- Work to complete -
Return the data in full, exactly as it was written.

##### Source data

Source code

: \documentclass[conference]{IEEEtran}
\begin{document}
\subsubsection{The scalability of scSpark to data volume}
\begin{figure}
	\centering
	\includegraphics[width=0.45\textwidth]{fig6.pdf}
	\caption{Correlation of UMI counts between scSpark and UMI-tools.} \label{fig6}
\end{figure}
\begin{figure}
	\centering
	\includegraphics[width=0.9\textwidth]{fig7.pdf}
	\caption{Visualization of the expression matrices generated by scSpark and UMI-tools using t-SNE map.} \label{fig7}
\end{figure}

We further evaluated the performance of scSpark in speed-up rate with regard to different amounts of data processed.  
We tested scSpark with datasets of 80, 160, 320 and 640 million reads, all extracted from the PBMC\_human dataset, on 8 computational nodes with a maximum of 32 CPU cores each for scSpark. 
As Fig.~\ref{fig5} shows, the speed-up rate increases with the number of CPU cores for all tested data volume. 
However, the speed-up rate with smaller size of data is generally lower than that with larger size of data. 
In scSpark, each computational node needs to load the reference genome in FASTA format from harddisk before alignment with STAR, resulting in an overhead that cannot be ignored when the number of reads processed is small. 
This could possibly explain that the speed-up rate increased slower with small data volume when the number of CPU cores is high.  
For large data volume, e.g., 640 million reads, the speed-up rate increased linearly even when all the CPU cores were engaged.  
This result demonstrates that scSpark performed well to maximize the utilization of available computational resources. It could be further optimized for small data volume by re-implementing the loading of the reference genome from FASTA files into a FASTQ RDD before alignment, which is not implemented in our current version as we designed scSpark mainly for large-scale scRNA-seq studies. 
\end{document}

##########

- Finished exercise -
Source code

: \documentclass[conference]{IEEEtran}
\begin{document}
\subsubsection{The scalability of scSpark to data volume}
\begin{figure}
	\centering
	\includegraphics[width=0.45\textwidth]{fig6.pdf}
	\caption{Correlation of UMI counts between scSpark and UMI-tools.} \label{fig6}
\end{figure}
\begin{figure}
	\centering
	\includegraphics[width=0.9\textwidth]{fig7.pdf}
	\caption{Visualization of the expression matrices generated by scSpark and UMI-tools using t-SNE map.} \label{fig7}
\end{figure}

We further evaluated the performance of scSpark in speed-up rate with regard to different amounts of data processed.  
We tested scSpark with datasets of 80, 160, 320 and 640 million reads, all extracted from the PBMC\_human dataset, on 8 computational nodes with a maximum of 32 CPU cores each for scSpark. 
As Fig.~\ref{fig5} shows, the speed-up rate increases with the number of CPU cores for all tested data volume. 
However, the speed-up rate with smaller size of data is generally lower than that with larger size of data. 
In scSpark, each computational node needs to load the reference genome in FASTA format from harddisk before alignment with STAR, resulting in an overhead that cannot be ignored when the number of reads processed is small. 
This could possibly explain that the speed-up rate increased slower with small data volume when the number of CPU cores is high.  
For large data volume, e.g., 640 million reads, the speed-up rate increased linearly even when all the CPU cores were engaged.  
This result demonstrates that scSpark performed well to maximize the utilization of available computational resources. It could be further optimized for small data volume by re-implementing the loading of the reference genome from FASTA files into a FASTQ RDD before alignment, which is not implemented in our current version as we designed scSpark mainly for large-scale scRNA-seq studies. 
\end{document}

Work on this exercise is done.